Analogously to the linear case, for the class of functions which may be represented as such nested, near-identity compositions of maps, stationary points of the risk function

$Q (h) = \frac{1}{2} \mathbb{E} | h (X) - Y |_2^2$

are global minima.5 Then

Theorem 3: for any function

$h = h_m \circ h_{m - 1} \circ \ldots \circ h_1,$

where $| h_i - Id |_L \leqslant \varepsilon < 1$, it holds that for all $i$:

$| D_{h_i} Q (h) | \geqslant \frac{(1 - \varepsilon)^{m - 1}}{| h - h^{\ast} |} (Q (h) - Q (h^{\ast})) .$

This means that if we start with any $h$ in this class of functions near the identity which is suboptimal (i.e. $Q (h) - Q (h^{\ast}) > 0$), then the (Fréchet) gradient is bounded below and a gradient descent step can be taken to improve the risk.

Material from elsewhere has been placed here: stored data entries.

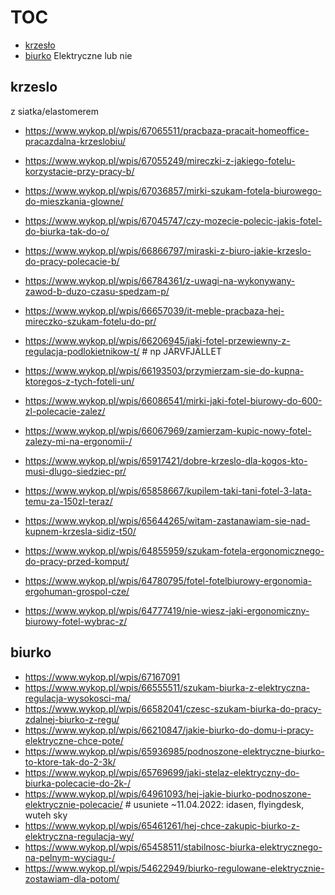 # TOC
- [krzesło](krzeslo.md)
- [biurko](biurko.md) Elektryczne lub nie


## krzeslo
z siatka/elastomerem
 - https://www.wykop.pl/wpis/67065511/pracbaza-pracait-homeoffice-pracazdalna-krzeslobiu/
 - https://www.wykop.pl/wpis/67055249/mireczki-z-jakiego-fotelu-korzystacie-przy-pracy-b/
 - https://www.wykop.pl/wpis/67036857/mirki-szukam-fotela-biurowego-do-mieszkania-glowne/
 - https://www.wykop.pl/wpis/67045747/czy-mozecie-polecic-jakis-fotel-do-biurka-tak-do-o/
 - https://www.wykop.pl/wpis/66866797/miraski-z-biuro-jakie-krzeslo-do-pracy-polecacie-b/
 - https://www.wykop.pl/wpis/66784361/z-uwagi-na-wykonywany-zawod-b-duzo-czasu-spedzam-p/
 - https://www.wykop.pl/wpis/66657039/it-meble-pracbaza-hej-mireczko-szukam-fotelu-do-pr/
 - https://www.wykop.pl/wpis/66206945/jaki-fotel-przewiewny-z-regulacja-podlokietnikow-t/ # np JÄRVFJÄLLET
 - https://www.wykop.pl/wpis/66193503/przymierzam-sie-do-kupna-ktoregos-z-tych-foteli-un/
 - https://www.wykop.pl/wpis/66086541/mirki-jaki-fotel-biurowy-do-600-zl-polecacie-zalez/
 - https://www.wykop.pl/wpis/66067969/zamierzam-kupic-nowy-fotel-zalezy-mi-na-ergonomii-/
 - https://www.wykop.pl/wpis/65917421/dobre-krzeslo-dla-kogos-kto-musi-dlugo-siedziec-pr/
 - https://www.wykop.pl/wpis/65858667/kupilem-taki-tani-fotel-3-lata-temu-za-150zl-teraz/
 - https://www.wykop.pl/wpis/65644265/witam-zastanawiam-sie-nad-kupnem-krzesla-sidiz-t50/
 - https://www.wykop.pl/wpis/64855959/szukam-fotela-ergonomicznego-do-pracy-przed-komput/
 - https://www.wykop.pl/wpis/64780795/fotel-fotelbiurowy-ergonomia-ergohuman-grospol-cze/

 - https://www.wykop.pl/wpis/64777419/nie-wiesz-jaki-ergonomiczny-biurowy-fotel-wybrac-z/


## biurko
 - https://www.wykop.pl/wpis/67167091
 - https://www.wykop.pl/wpis/66555511/szukam-biurka-z-elektryczna-regulacja-wysokosci-ma/
 - https://www.wykop.pl/wpis/66582041/czesc-szukam-biurka-do-pracy-zdalnej-biurko-z-regu/
 - https://www.wykop.pl/wpis/66210847/jakie-biurko-do-domu-i-pracy-elektryczne-chce-pote/
 - https://www.wykop.pl/wpis/65936985/podnoszone-elektryczne-biurko-to-ktore-tak-do-2-3k/
 - https://www.wykop.pl/wpis/65769699/jaki-stelaz-elektryczny-do-biurka-polecacie-do-2k-/
 - https://www.wykop.pl/wpis/64961093/hej-jakie-biurko-podnoszone-elektrycznie-polecacie/ # usuniete ~11.04.2022: idasen, flyingdesk, wuteh sky
 - https://www.wykop.pl/wpis/65461261/hej-chce-zakupic-biurko-z-elektryczna-regulacja-wy/
 - https://www.wykop.pl/wpis/65458511/stabilnosc-biurka-elektrycznego-na-pelnym-wyciagu-/
 - https://www.wykop.pl/wpis/54622949/biurko-regulowane-elektrycznie-zostawiam-dla-potom/
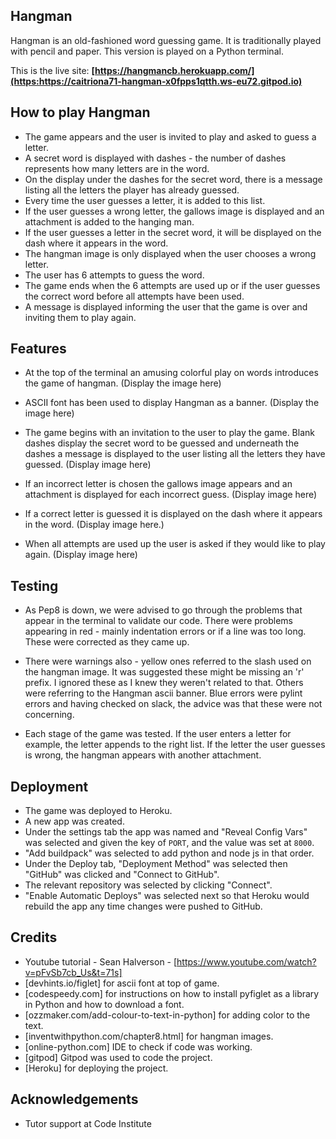 ## Hangman

Hangman is an old-fashioned word guessing game. It is traditionally played with pencil and paper. This version is played on a Python terminal.

This is the live site: **[https://hangmancb.herokuapp.com/](https:https://caitriona71-hangman-x0fpps1qtth.ws-eu72.gitpod.io)**

## How to play Hangman

* The game appears and the user is invited to play and asked to guess a letter.
* A secret word is displayed with dashes - the number of dashes represents how many letters are in the word.  
* On the display under the dashes for the secret word, there is a message listing all the letters the player has already guessed.
* Every time the user guesses a letter, it is added to this list.
* If the user guesses a wrong letter, the gallows image is displayed and an attachment is added to the hanging man. 
* If the user guesses a letter in the secret word, it will be displayed on the dash where it appears in the word.
* The hangman image is only displayed when the user chooses a wrong letter.  
* The user has 6 attempts to guess the word.  
* The game ends when the 6 attempts are used up or if the user guesses the correct word before all attempts have been used.
* A message is displayed informing the user that the game is over and inviting them to play again.

## Features

* At the top of the terminal an amusing colorful play on words introduces the game of hangman. (Display the image here)

* ASCII font has been used to display Hangman as a banner. (Display the image here)

* The game begins with an invitation to the user to play the game. Blank dashes display the secret word to be guessed and underneath the dashes a message is displayed to the user listing all the letters they have guessed. (Display image here)

* If an incorrect letter is chosen the gallows image appears and an attachment is displayed for each incorrect guess. (Display image here)

* If a correct letter is guessed it is displayed on the dash where it appears in the word. (Display image here.)

* When all attempts are used up the user is asked if they would like to play again. (Display image here)

## Testing

* As Pep8 is down, we were advised to go through the problems that appear in the terminal to validate our code.  There were problems appearing in red - mainly indentation errors or if a line was too long.  These were corrected as they came up.  
* There were warnings also - yellow ones referred to the slash used on the hangman image.  It was suggested these might be missing an 'r' prefix.  I ignored these as I knew they weren't related to that. Others were referring to the Hangman ascii banner. Blue errors were pylint errors and having checked on slack, the advice was that these were not concerning.

* Each stage of the game was tested.  If the user enters a letter for example, the letter appends to the right list. If the letter the user guesses is wrong, the hangman appears with another attachment.

## Deployment

* The game was deployed to Heroku.
* A new app was created.
* Under the settings tab the app was named and "Reveal Config Vars" was selected and given the key of `PORT`, and the value was set at `8000`.  
* "Add buildpack" was selected to add python and node js in that order.
* Under the Deploy tab, "Deployment Method" was selected then "GitHub" was clicked and "Connect to GitHub". 
* The relevant repository was selected by clicking "Connect".
* "Enable Automatic Deploys" was selected next so that Heroku would rebuild the app any time changes were pushed to GitHub.

## Credits

* Youtube tutorial - Sean Halverson - [https://www.youtube.com/watch?v=pFvSb7cb_Us&t=71s]
* [devhints.io/figlet] for ascii font at top of game.
* [codespeedy.com] for instructions on how to install pyfiglet as a library in Python and how to download a font.
* [ozzmaker.com/add-colour-to-text-in-python] for adding color to the text.
* [inventwithpython.com/chapter8.html] for hangman images.
* [online-python.com] IDE to check if code was working.
* [gitpod] Gitpod was used to code the project.
* [Heroku] for deploying the project.

## Acknowledgements

* Tutor support at Code Institute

Note that this is in the whole space of such nested functions, not in the particular parameter space of some instance $\hat{h}$: it can happen that the optimal direction in the whole space is “orthogonal” to the whole subspace allowed by changing weights in the layers of $\hat{h}$. Or it can (and will!) happen that there are local minima among all possible parametrizations of any layer $\hat{h}$. The following statement remains a bit unclear to me:

We should expect suboptimal stationary points in the ReLU or sigmoid parameter space, but these cannot arise because of interactions between parameters in different layers; they arise only within a layer.

Basically: if we are able to optimize in the space of architectures, we should always be able to improve performance (assuming invertible $h$ with Lipschitz derivative and so on).

1. See e.g. .
2. .
3. .
4. .
5. Recall that the minimizer of the risk with quadratic loss is the $L^2$ projection, i.e. the conditional expectation $h^{\ast} (x) = \mathbb{E} [Y|X = x]$.